Records drawn from a dataset
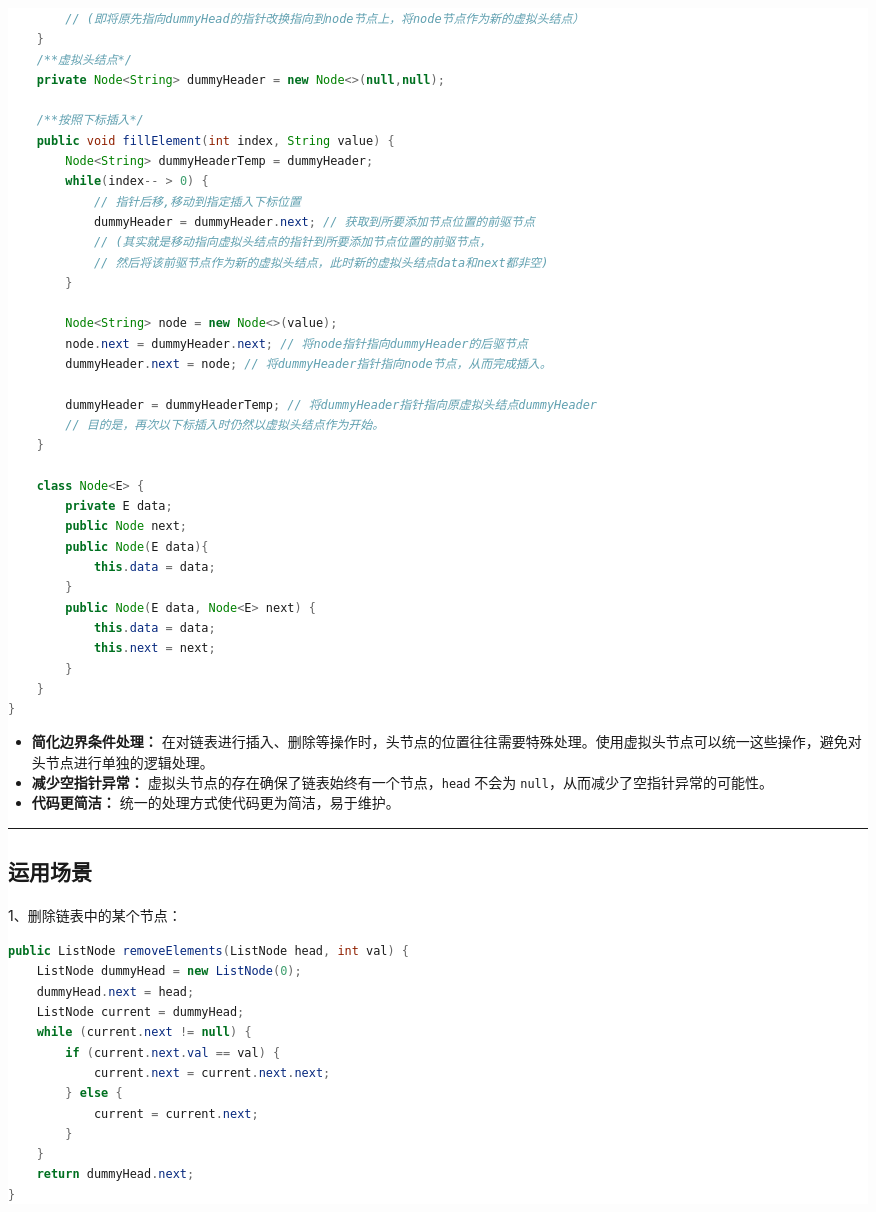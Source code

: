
 ```java
        // (即将原先指向dummyHead的指针改换指向到node节点上，将node节点作为新的虚拟头结点）
    }
	/**虚拟头结点*/
    private Node<String> dummyHeader = new Node<>(null,null);

    /**按照下标插入*/
    public void fillElement(int index, String value) {
        Node<String> dummyHeaderTemp = dummyHeader;
        while(index-- > 0) {
        	// 指针后移,移动到指定插入下标位置
            dummyHeader = dummyHeader.next; // 获取到所要添加节点位置的前驱节点
            // (其实就是移动指向虚拟头结点的指针到所要添加节点位置的前驱节点，
            // 然后将该前驱节点作为新的虚拟头结点，此时新的虚拟头结点data和next都非空)
        }

        Node<String> node = new Node<>(value);
        node.next = dummyHeader.next; // 将node指针指向dummyHeader的后驱节点
        dummyHeader.next = node; // 将dummyHeader指针指向node节点，从而完成插入。

        dummyHeader = dummyHeaderTemp; // 将dummyHeader指针指向原虚拟头结点dummyHeader
        // 目的是，再次以下标插入时仍然以虚拟头结点作为开始。
    }
    
    class Node<E> {
        private E data;
        public Node next;
        public Node(E data){
            this.data = data;
        }
        public Node(E data, Node<E> next) {
            this.data = data;
            this.next = next;
        }
    }
}

```

* **简化边界条件处理：** 在对链表进行插入、删除等操作时，头节点的位置往往需要特殊处理。使用虚拟头节点可以统一这些操作，避免对头节点进行单独的逻辑处理。
* **减少空指针异常：** 虚拟头节点的存在确保了链表始终有一个节点，`head` 不会为 `null`，从而减少了空指针异常的可能性。
* **代码更简洁：** 统一的处理方式使代码更为简洁，易于维护。

***

## 运用场景

1、删除链表中的某个节点：

```java
public ListNode removeElements(ListNode head, int val) {
    ListNode dummyHead = new ListNode(0);
    dummyHead.next = head;
    ListNode current = dummyHead;
    while (current.next != null) {
        if (current.next.val == val) {
            current.next = current.next.next;
        } else {
            current = current.next;
        }
    }
    return dummyHead.next;
}
```
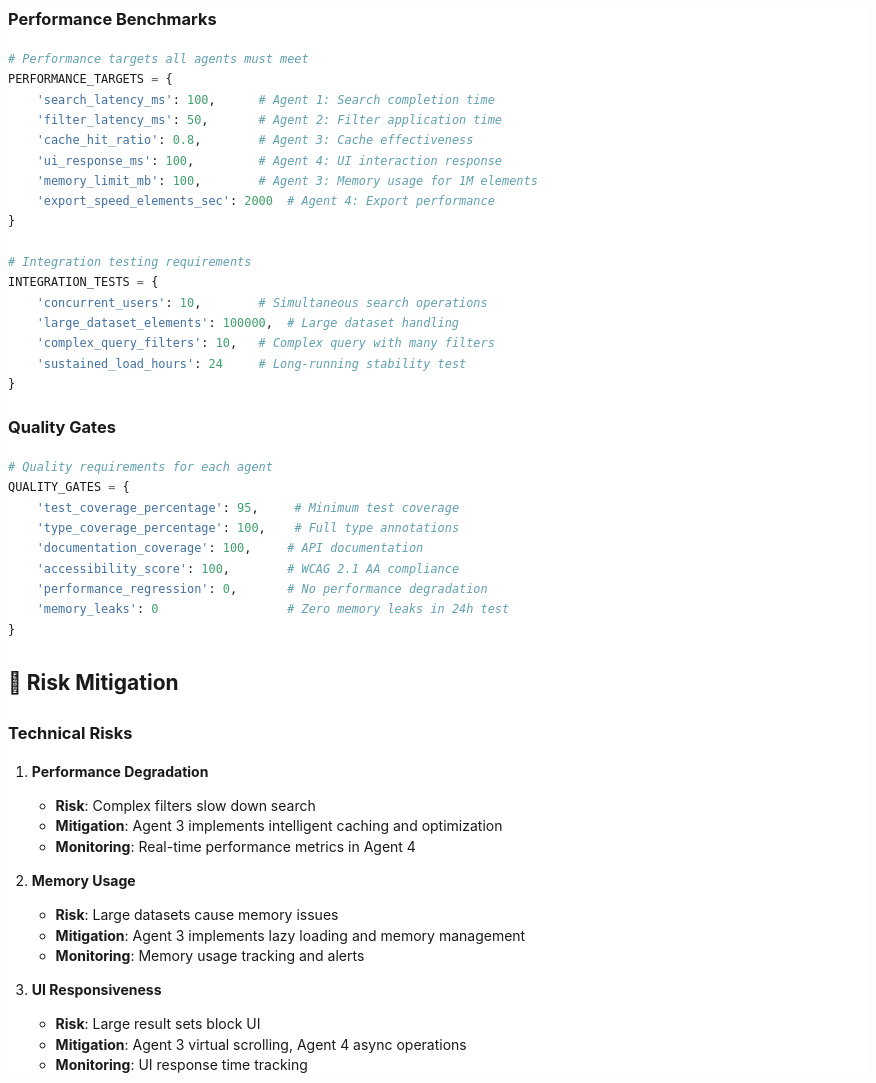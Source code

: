 ### Performance Benchmarks
```python
# Performance targets all agents must meet
PERFORMANCE_TARGETS = {
    'search_latency_ms': 100,      # Agent 1: Search completion time
    'filter_latency_ms': 50,       # Agent 2: Filter application time
    'cache_hit_ratio': 0.8,        # Agent 3: Cache effectiveness
    'ui_response_ms': 100,         # Agent 4: UI interaction response
    'memory_limit_mb': 100,        # Agent 3: Memory usage for 1M elements
    'export_speed_elements_sec': 2000  # Agent 4: Export performance
}

# Integration testing requirements
INTEGRATION_TESTS = {
    'concurrent_users': 10,        # Simultaneous search operations
    'large_dataset_elements': 100000,  # Large dataset handling
    'complex_query_filters': 10,   # Complex query with many filters
    'sustained_load_hours': 24     # Long-running stability test
}
```

### Quality Gates
```python
# Quality requirements for each agent
QUALITY_GATES = {
    'test_coverage_percentage': 95,     # Minimum test coverage
    'type_coverage_percentage': 100,    # Full type annotations
    'documentation_coverage': 100,     # API documentation
    'accessibility_score': 100,        # WCAG 2.1 AA compliance
    'performance_regression': 0,       # No performance degradation
    'memory_leaks': 0                  # Zero memory leaks in 24h test
}
```

## 🚨 Risk Mitigation

### Technical Risks
1. **Performance Degradation**
   - **Risk**: Complex filters slow down search
   - **Mitigation**: Agent 3 implements intelligent caching and optimization
   - **Monitoring**: Real-time performance metrics in Agent 4

2. **Memory Usage**
   - **Risk**: Large datasets cause memory issues
   - **Mitigation**: Agent 3 implements lazy loading and memory management
   - **Monitoring**: Memory usage tracking and alerts

3. **UI Responsiveness**
   - **Risk**: Large result sets block UI
   - **Mitigation**: Agent 3 virtual scrolling, Agent 4 async operations
   - **Monitoring**: UI response time tracking
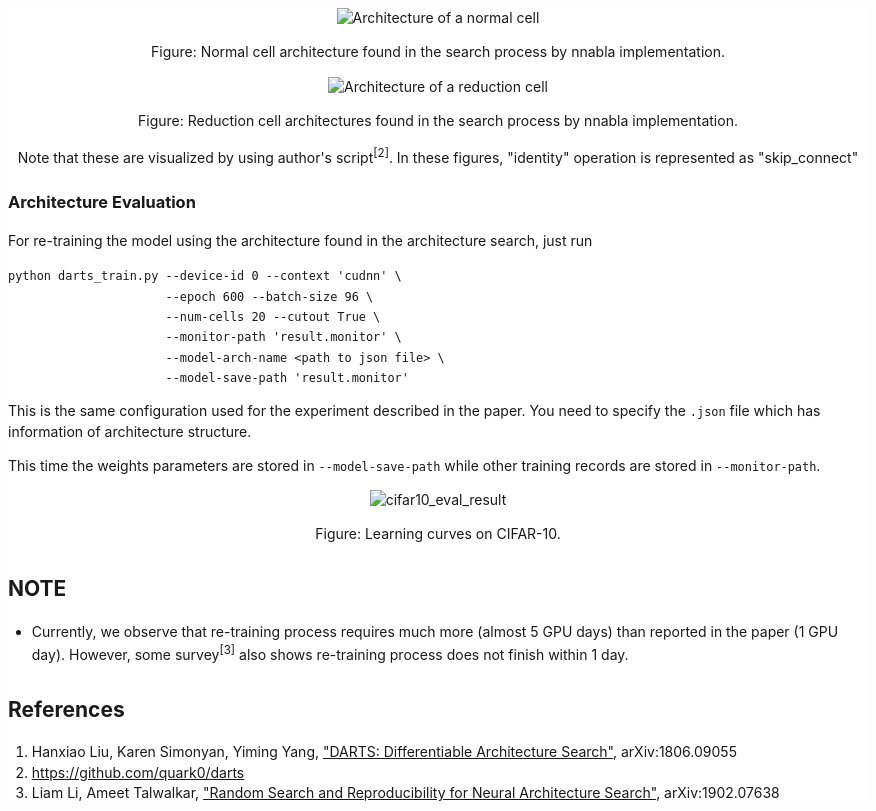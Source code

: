 <p align="center">
<img src="normal_cell.png" alt="Architecture of a normal cell" width="50%">
</p>
<p align="center">
Figure: Normal cell architecture found in the search process by nnabla implementation.
</p>


<p align="center">
<img src="reduction_cell.png" alt="Architecture of a reduction cell" width="50%">
</p>
<p align="center">
Figure: Reduction cell architectures found in the search process by nnabla implementation.
</p>
<p align="center">
Note that these are visualized by using author's script<sup>[2]</sup>. In these figures, "identity" operation is represented as "skip_connect"
</p>

### Architecture Evaluation

For re-training the model using the architecture found in the architecture search, just run

```
python darts_train.py --device-id 0 --context 'cudnn' \
                      --epoch 600 --batch-size 96 \
                      --num-cells 20 --cutout True \
                      --monitor-path 'result.monitor' \
                      --model-arch-name <path to json file> \
                      --model-save-path 'result.monitor' 
```

This is the same configuration used for the experiment described in the paper.
You need to specify the `.json` file which has information of architecture structure. 

This time the weights parameters are stored in `--model-save-path` while other training records are stored in `--monitor-path`. 

<p align="center">
<img src="performance.png" alt="cifar10_eval_result" width="50%">
</p>
<p align="center">
Figure: Learning curves on CIFAR-10.
</p>


## NOTE
- Currently, we observe that re-training process requires much more (almost 5 GPU days) than reported in the paper (1 GPU day). However, some survey<sup>[3]</sup> also shows re-training process does not finish within 1 day.


## References
1. Hanxiao Liu, Karen Simonyan, Yiming Yang, ["DARTS: Differentiable Architecture Search"](https://arxiv.org/abs/1806.09055), arXiv:1806.09055
2. https://github.com/quark0/darts
3. Liam Li, Ameet Talwalkar, ["Random Search and Reproducibility for Neural Architecture Search"](https://arxiv.org/abs/1902.07638), arXiv:1902.07638

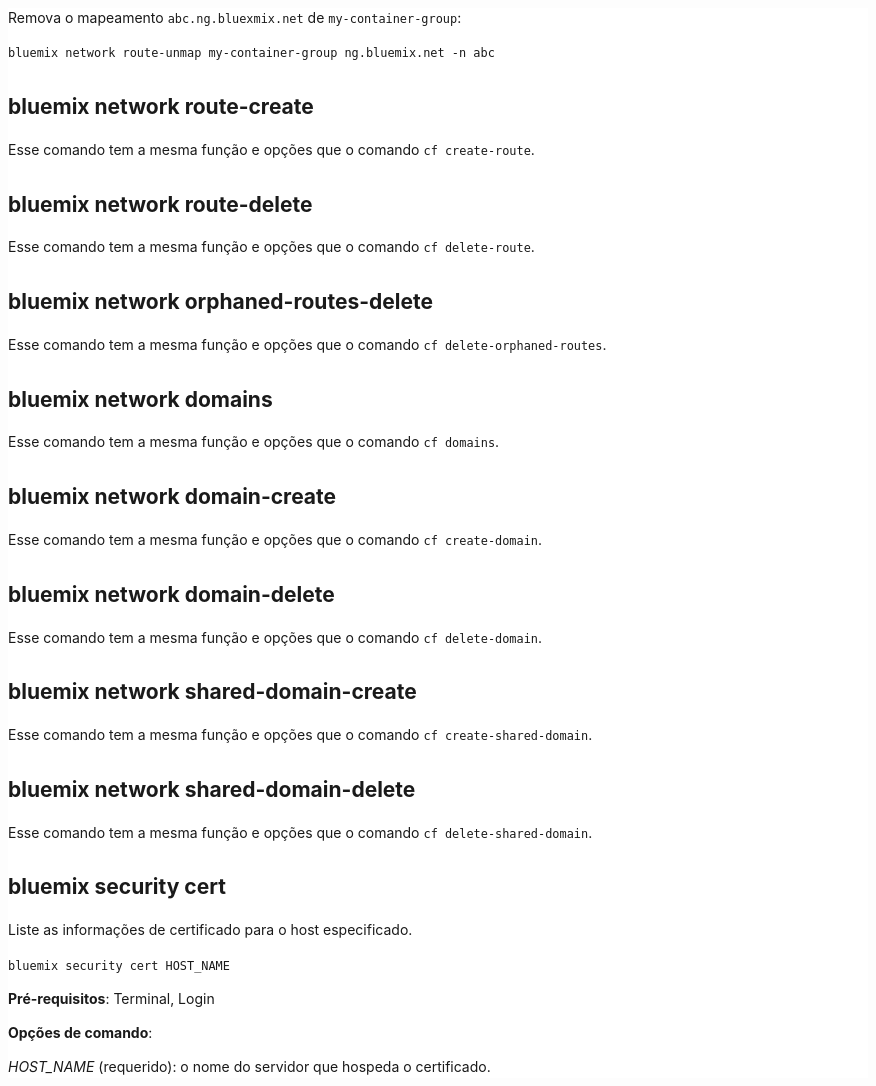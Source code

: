 Remova o mapeamento `abc.ng.bluexmix.net` de `my-container-group`:

```
bluemix network route-unmap my-container-group ng.bluemix.net -n abc
```


## bluemix network route-create
Esse comando tem a mesma função e opções que o comando `cf create-route`.


## bluemix network route-delete
Esse comando tem a mesma função e opções que o comando `cf delete-route`.


## bluemix network orphaned-routes-delete
Esse comando tem a mesma função e opções que o comando `cf delete-orphaned-routes`.


## bluemix network domains
Esse comando tem a mesma função e opções que o comando `cf domains`.


## bluemix network domain-create
Esse comando tem a mesma função e opções que o comando `cf create-domain`.


## bluemix network domain-delete
Esse comando tem a mesma função e opções que o comando `cf delete-domain`.


## bluemix network shared-domain-create
Esse comando tem a mesma função e opções que o comando `cf create-shared-domain`.


## bluemix network shared-domain-delete
Esse comando tem a mesma função e opções que o comando `cf delete-shared-domain`.




## bluemix security cert

Liste as informações de certificado para o host especificado.

```
bluemix security cert HOST_NAME
```

**Pré-requisitos**: Terminal, Login

**Opções de comando**:

*HOST_NAME* (requerido): o nome do servidor que hospeda o certificado.
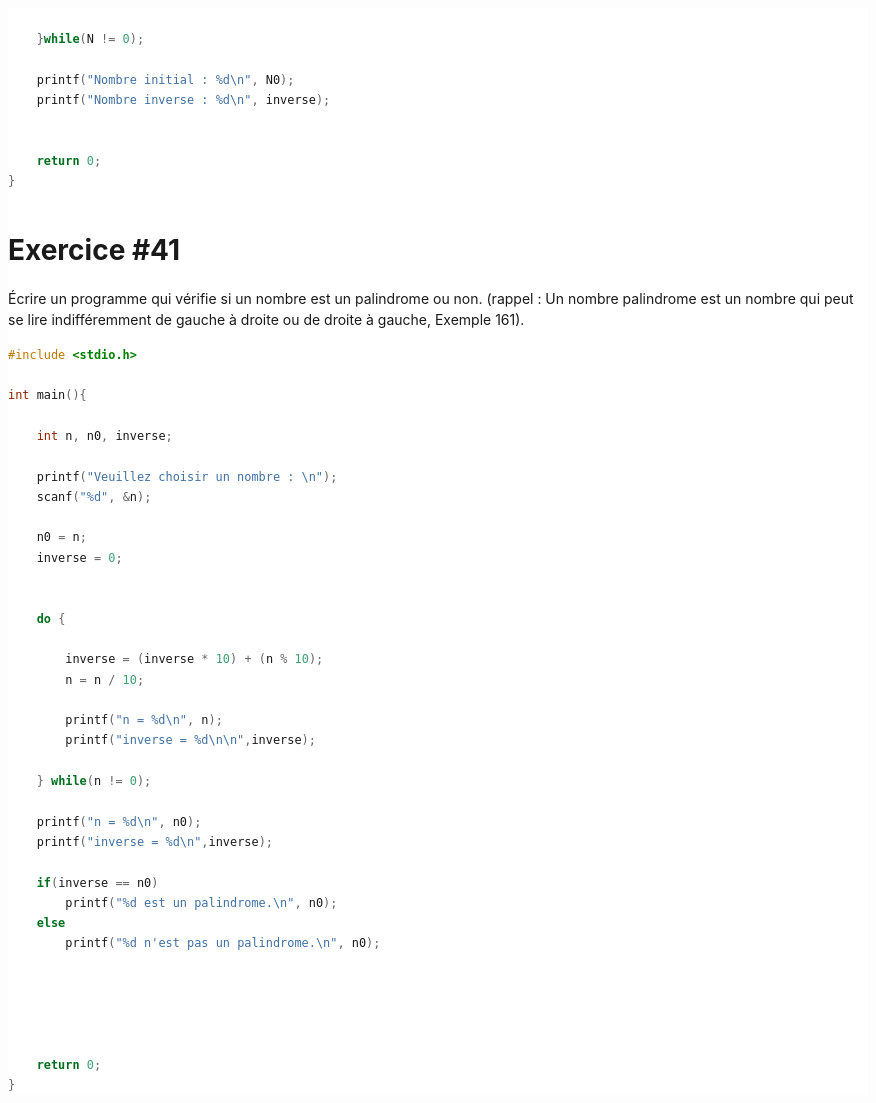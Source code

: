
 ``` C
  
    }while(N != 0);  
  
    printf("Nombre initial : %d\n", N0);  
    printf("Nombre inverse : %d\n", inverse);  
  
  
    return 0;  
}
```


# Exercice #41

Écrire un programme qui vérifie si un nombre est un palindrome ou non.
(rappel : Un nombre palindrome est un nombre qui peut se lire indifféremment de gauche à droite ou de droite à gauche, Exemple 161).

``` C
#include <stdio.h>  
  
int main(){  
  
    int n, n0, inverse;  
  
    printf("Veuillez choisir un nombre : \n");  
    scanf("%d", &n);  
  
    n0 = n;  
    inverse = 0;  
  
  
    do {  
  
        inverse = (inverse * 10) + (n % 10);  
        n = n / 10;  
  
        printf("n = %d\n", n);  
        printf("inverse = %d\n\n",inverse);  
  
    } while(n != 0);  
  
    printf("n = %d\n", n0);  
    printf("inverse = %d\n",inverse);  
  
    if(inverse == n0)  
        printf("%d est un palindrome.\n", n0);  
    else  
        printf("%d n'est pas un palindrome.\n", n0);  
  
  
  
  
  
    return 0;  
}
```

Task details ->
Every line with "found" in it should be copied from the entries above.

Written solution ->
Figure: Normal cell architecture found in the search process by nnabla implementation.
Figure: Reduction cell architectures found in the search process by nnabla implementation.
For re-training the model using the architecture found in the architecture search, just run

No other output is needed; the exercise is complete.